For the United States, the balance of the invasion of Afghanistan is mainly accounted for. By disastrously leaving the country, the Americans sealed the failure of the two-decade intervention, claimed more than 150,000 lives, consumed $ 1 trillion, and ultimately crowned the ruling Taliban.
And what is the outcome for China? Those in a hurry might conclude that if the outcome is bad for Washington, it is good for Beijing. But the assessment is disconnected from reality.
The Taliban’s victory in Afghanistan worries above all the Chinese, who are better prepared than the United States for this result.
In July, as Joe Biden promoted the virtues of Afghan troops and spoke of an orderly departure from the country, China’s foreign minister welcomed an official Taliban delegation to the city of Tianjin. But he did it out of political calculation rather than preference.
China and Afghanistan are neighbors. They are connected by the Wakhan Corridor, a narrow strip of mountainous terrain that precisely connects Afghanistan to Xinjiang. Object of international attention because of its treatment of Uyghur Muslim inhabitants, the province already represented for Beijing a concern for national security and territorial integrity. Now even more.
At the forefront of Chinese priorities is the Taliban’s interest in ensuring the stability of Afghanistan and containing the so-called “three forces of evil”: terrorism, extremism and separatism. The fear is that the country will become a base of support for the actions in China of terrorist and separatist groups, in particular the Islamic Movement of East Turkestan.
It is true that the vacuum created by the Americans gives way to the Chinese. It makes sense that Beijing counts the country on the New Silk Road and promotes greater economic integration between China, Afghanistan and Pakistan. It is interesting to use economic and diplomatic instruments to exert greater influence in Afghanistan and Central Asia.
But the real investment opportunities depend on a minimum of security and stability in the country, which is not guaranteed. Beijing’s risk aversion has increased with recent attacks on Chinese involved in projects in Pakistan.
China’s gains from the Taliban victory are uncertain except for one. The only guaranteed gain comes from the degradation of the image of the United States in the world. Doubts are growing about the credibility of US security promises.
Beijing wants the message to reach Taiwan – to authorities and citizens. He wants them to understand the risks of relying on the United States in a separatist adventure. Images and reports of abandoned Afghans by the Americans add color to the speculation fueled with relish here.

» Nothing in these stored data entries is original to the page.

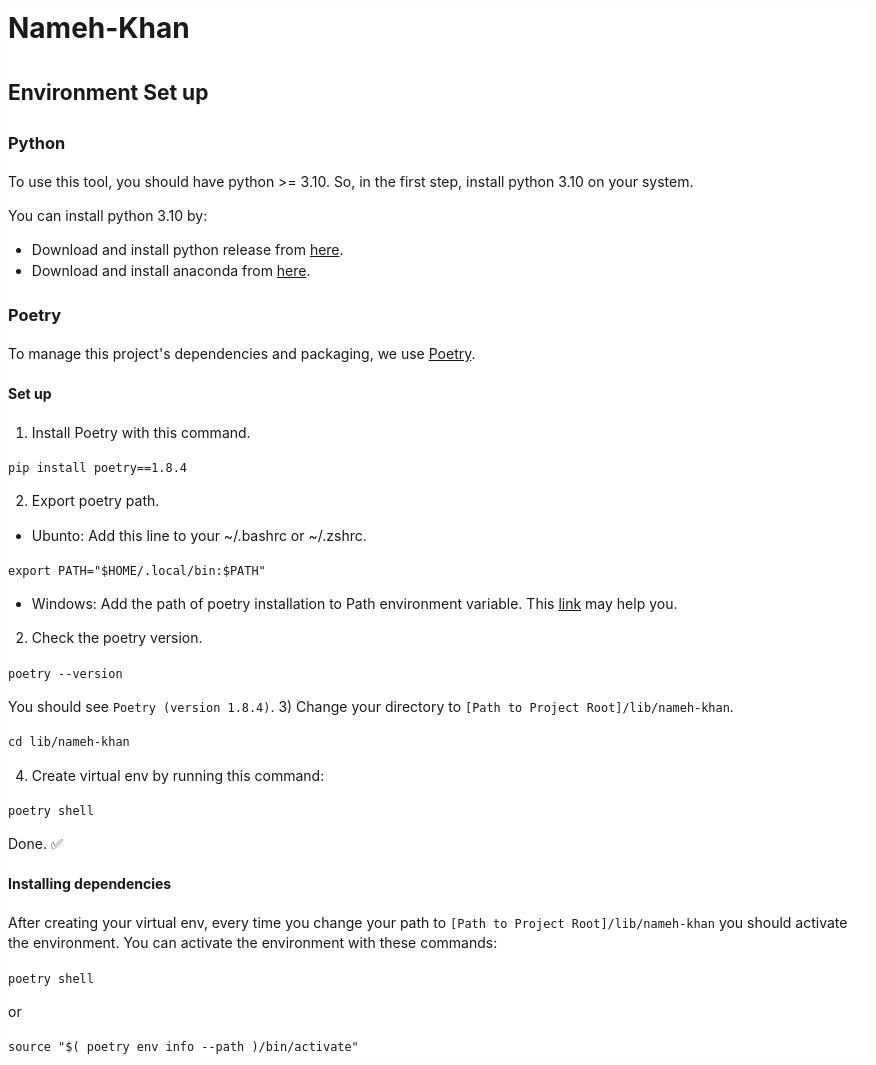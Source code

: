# Nameh-Khan
## Environment Set up
### Python  
To use this tool, you should have python >= 3.10. So, in the first step, install python 3.10 on your system. 

You can install python 3.10 by: 
- Download and install python release from [here](https://www.python.org/downloads/). 
- Download and install anaconda from [here](https://anaconda.org/anaconda/python/files?version=3.10.0).

### Poetry 
To manage this project's dependencies and packaging, we use [Poetry](https://python-poetry.org/).

#### Set up
1) Install Poetry with this command. 
```
pip install poetry==1.8.4
```
2) Export poetry path. 
- Ubunto: Add this line to your ~/.bashrc or ~/.zshrc.
```commandline
export PATH="$HOME/.local/bin:$PATH"
```
- Windows: Add the path of poetry installation to Path environment variable. This [link](https://www.eukhost.com/kb/how-to-add-to-the-path-on-windows-10-and-windows-11/) may help you.
2) Check the poetry version. 
```
poetry --version
```
You should see `Poetry (version 1.8.4)`. 
3) Change your directory to `[Path to Project Root]/lib/nameh-khan`. 
```
cd lib/nameh-khan
```
4) Create virtual env by running this command: 
```
poetry shell
```

Done. :white_check_mark:

#### Installing dependencies
After creating your virtual env, every time you change your path to `[Path to Project Root]/lib/nameh-khan` you should activate the environment. 
You can activate the environment with these commands:
```commandline
poetry shell
```
or 
```commandline
source "$( poetry env info --path )/bin/activate"
```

However, how China treats the Afghan Taliban will say a lot about what kind of power it wants to be – something the world will pay attention to. Beijing will calibrate its relationship by the group’s ability to keep its promises to stay away from the so-called evil triad.
And the relationship will also test the limits of Chinese diplomacy, formed to value non-interference in internal affairs. How far can Beijing stand idly by in the face of the brutal setbacks in the situation of women and girls? Or a humanitarian crisis at the border? Like it or not, your recent status in power comes with greater responsibilities and expectations.
The US failure also poses risks for China. From now on, Beijing’s actions and omissions will bear their own weight in Afghan history for the next 20 years.